125 YILDA 12 DEPREMDE HASAR ALDI: ‘MESAFE TANIMIYOR’
Ankara şehri, altından faylar geçen ya da gündeme sık sık depremlerle gelen illerden biri değil. En azından toplumun büyük çoğunluğu başkenti ‘depremselliğiyle’ tanımadı. Ancak bugüne dek bildiğimiz ya da bildiğimizi zannettiğimiz her bilgi için yanılma payını hesap etmemiz gerekiyor. 6 Şubat’ta yaşanan depremler 54 bine yakın insanı hayattan koparmış, acısı ise Türkiye’nin noktasında derinden hissedilmişti. Yani acılar mesafe tanımaksızın yürek yakmıştı. Doç. Dr.
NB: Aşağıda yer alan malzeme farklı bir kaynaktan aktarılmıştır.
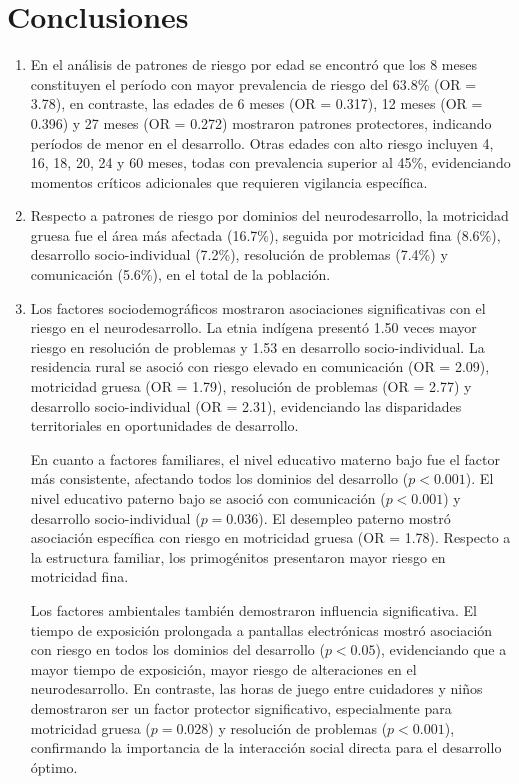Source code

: \chapter{Conclusiones}

\begin{enumerate}
\item
En el análisis de patrones de riesgo por edad se encontró que los 8 meses
constituyen el período con mayor prevalencia de riesgo del 63.8\% (OR = 3.78),
en contraste, las edades de 6 meses (OR = 0.317), 12 meses
(OR = 0.396) y 27 meses (OR = 0.272) mostraron patrones protectores,
indicando períodos de menor  en el desarrollo. Otras edades con alto
riesgo incluyen 4, 16, 18, 20, 24 y 60 meses, todas con prevalencia superior
al 45\%, evidenciando momentos críticos adicionales que requieren vigilancia
específica.

\item
Respecto a patrones de riesgo por dominios del neurodesarrollo,
la motricidad gruesa fue el área más afectada (16.7\%), seguida por motricidad
fina (8.6\%), desarrollo socio-individual (7.2\%), resolución de problemas
(7.4\%) y comunicación (5.6\%), en el total de la población.

\item
Los factores sociodemográficos mostraron asociaciones significativas con el
riesgo en el neurodesarrollo. La etnia indígena presentó 1.50 veces mayor
riesgo en resolución de problemas y 1.53 en desarrollo socio-individual. La
residencia rural se asoció con riesgo elevado en comunicación (OR = 2.09),
motricidad gruesa (OR = 1.79), resolución de problemas (OR = 2.77) y
desarrollo socio-individual (OR = 2.31), evidenciando las disparidades
territoriales en oportunidades de desarrollo.

En cuanto a factores familiares, el nivel educativo materno bajo fue el
factor más consistente, afectando todos los dominios del desarrollo
($p < 0.001$). El nivel educativo paterno bajo se asoció con comunicación
($p < 0.001$) y desarrollo socio-individual ($p = 0.036$). El desempleo
paterno mostró asociación específica con riesgo en motricidad gruesa
(OR = 1.78). Respecto a la estructura familiar, los primogénitos presentaron
mayor riesgo en motricidad fina.

Los factores ambientales también demostraron influencia significativa. El
tiempo de exposición prolongada a pantallas electrónicas mostró asociación
con riesgo en todos los dominios del desarrollo ($p < 0.05$), evidenciando
que a mayor tiempo de exposición, mayor riesgo de alteraciones en el
neurodesarrollo. En contraste, las horas de juego entre cuidadores y niños
demostraron ser un factor protector significativo, especialmente para
motricidad gruesa ($p = 0.028$) y resolución de problemas ($p < 0.001$),
confirmando la importancia de la interacción social directa para el
desarrollo óptimo.


\end{enumerate}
Bülent Özmen’e göre de deprem, mesafe tanımıyordu. Yani Türkiye’nin aletsel dönemdeki 125 yıllık deprem geçmişine bakıldığında Ankara’ya kilometrelerce uzaktaki faylar başkenti yıkmıştı. Özellikle de Kuzey Anadolu Fayı (KAF) ile 100 kilometrelik mesafesi olan şehir için ‘depremden muaf’ demek kulağa pek de mantıklı gelmiyordu. Doç. Dr. Bülent Özmen, başkentin 125 yıllık deprem geçmişindeki 12 önemli sarsıntıyı şöyle anlattı:
‘ÇEVRESİ FAYLARLA DOLU, 6.5’TEN BÜYÜK OLABİLİR’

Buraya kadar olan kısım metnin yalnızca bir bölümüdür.